The two sides filed dueling motions through last October when a pair of Giuliani associates, Lev Parnas and Igor Fruman, were arrested on campaign finance violation charges brought by federal prosecutors in New York. They have pleaded not guilty. The prosecutors are looking into whether Giuliani broke any laws in connection with his activities in Ukraine, law enforcement officials have told NBC News.

The following month, Giuliani announced that he was being represented by Pierce Bainbridge, and specifically Creizman and Madrigal, as well as his longtime friend Robert Costello, who works at a separate firm. The lawyers reached out to federal prosecutors but received no information about an investigation involving Giuliani and have yet to hear back, said a person familiar with the matter.

A Los Angeles judge dismissed the Pierce Bainbridge countersuit against Lewis in December for lack of jurisdiction, but his claims against his old firm are ongoing.

Earlier this month, Lewis’s alleged victim, a paralegal identified as Jane Doe, gave an account of the incident in an affidavit filed to the court seeking to prevent her name from appearing in public documents.

The woman says Lewis sexually assaulted her while they were alone in the New York office on a quiet holiday weekend.

“After he assaulted me, Mr.

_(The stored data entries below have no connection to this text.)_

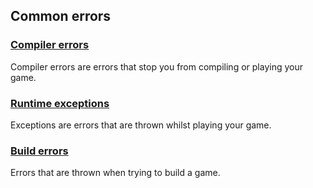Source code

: ## Common errors
### [Compiler errors](Common%20Errors/Compiler%20Errors.md)  
Compiler errors are errors that stop you from compiling or playing your game.  
### [Runtime exceptions](Common%20Errors/Runtime%20Exceptions.md)  
Exceptions are errors that are thrown whilst playing your game.
### [Build errors](../Building/Common%20Build%20Errors.md)  
Errors that are thrown when trying to build a game.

Lewis threatened retaliation by stating that if I ever ‘told anyone what happened’ he would make sure that I was ‘finished,’ the affidavit says. “He made reference to his close relationship with the firm's co-founder, John Pierce, which I interpreted as a message that my word would not be believed over his if I were to speak out about the assault.”

In a statement, Lewis called the allegations "patently false."

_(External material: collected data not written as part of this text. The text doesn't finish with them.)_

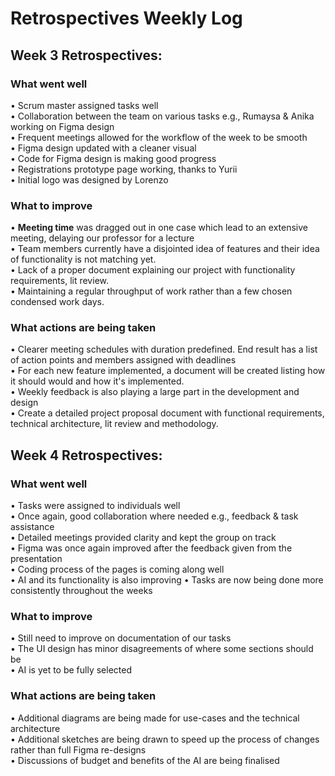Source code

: # Retrospectives Weekly Log

## Week 3 Retrospectives:
### What went well
• Scrum master assigned tasks well  
• Collaboration between the team on various tasks e.g., Rumaysa & Anika working on Figma design  
• Frequent meetings allowed for the workflow of the week to be smooth  
• Figma design updated with a cleaner visual  
• Code for Figma design is making good progress  
• Registrations prototype page working, thanks to Yurii  
• Initial logo was designed by Lorenzo  
### What to improve
• **Meeting time** was dragged out in one case which lead to an extensive meeting, delaying our professor for a lecture  
• Team members currently have a disjointed idea of features and their idea of functionality is not matching yet.  
• Lack of a proper document explaining our project with functionality requirements, lit review.  
• Maintaining a regular throughput of work rather than a few chosen condensed work days.    
### What actions are being taken
• Clearer meeting schedules with duration predefined. End result has a list of action points and members assigned with deadlines  
• For each new feature implemented, a document will be created listing how it should would and how it's implemented.  
• Weekly feedback is also playing a large part in the development and design  
• Create a detailed project proposal document with functional requirements, technical architecture, lit review and methodology.  


## Week 4 Retrospectives:
### What went well  
• Tasks were assigned to individuals well  
• Once again, good collaboration where needed e.g., feedback & task assistance  
• Detailed meetings provided clarity and kept the group on track  
• Figma was once again improved after the feedback given from the presentation  
• Coding process of the pages is coming along well  
• AI and its functionality is also improving
• Tasks are now being done more consistently throughout the weeks 
### What to improve  
• Still need to improve on documentation of our tasks  
• The UI design has minor disagreements of where some sections should be   
• AI is yet to be fully selected  
### What actions are being taken  
• Additional diagrams are being made for use-cases and the technical architecture  
• Additional sketches are being drawn to speed up the process of changes rather than full Figma re-designs  
• Discussions of budget and benefits of the AI are being finalised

"I blew the whistle on financial misconduct, and Pierce Bainbridge immediately set out to destroy my life," he said. "The firm exploited false allegations, by a staffer attempting to save her job, to defame me nationwide and discredit my truthful allegations, which the firm has said: 'if true, would amount to criminal activity.'"

Pierce Bainbridge has hired an outside lawyer to help defend the firm – Marc Mukasey, a longtime Giuliani ally who has also represented President Trump. Mukasey referred questions to Pierce Bainbridge.

In a statement, John Pierce described the Lewis feud as a non-event.

"The Don Lewis case is nothing but a distraction from what is most important to us: zealously and aggressively representing many of the world's most prominent companies and individuals in cases of monumental importance. His case, too, shall pass."

Image: John Pierce
John Pierce is the managing partner of the law firm representing Rudy Giuliani.piercebainbridge.com

Pierce downplayed the loss of eight partners and said the firm has added roughly the same number of lawyers. "As I have said from the day we launched, this firm is the legal industry equivalent of the Navy's SEAL Team 6 or the Army's 75th Ranger Regiment," said Pierce, who co-founded the firm in 2017. "I will accept nothing less. Not everyone is cut out for SEAL training or Ranger school."

Over the last eight months, the court battle has generated a stream of headlines in the legal press.

But just this week, Pierce Bainbridge announced that it also represents Carter Page, the former Trump campaign adviser who filed a defamation suit against the Democratic National Committee and the law firm Perkins Coie related to the Steele dossier. Pierce Bainbridge has another high-profile client in Tulsi Gabbard, a Democratic presidential candidate who is suing Hillary Clinton for defamation after the former secretary of state called her a "Russian asset."

The Lewis case took an unexpected turn last month when Pierce Bainbridge filed court papers saying it just realized Lewis had signed an arbitration clause that bars him from suing the firm. A judge has yet to rule on the matter.

Giuliani, meanwhile, has launched a podcast focused on his discredited claim that Biden forced out a Ukrainian prosecutor, Viktor Shokin, to end an investigation into a state-owned gas company that employed the former vice president’s son Hunter Biden.

"In tonight’s episode we will show you the documents that prove there was an attempt to murder Viktor Shokin, our first witness in the Biden-Poroshenko double bribery case," Giuliani tweeted on Wednesday.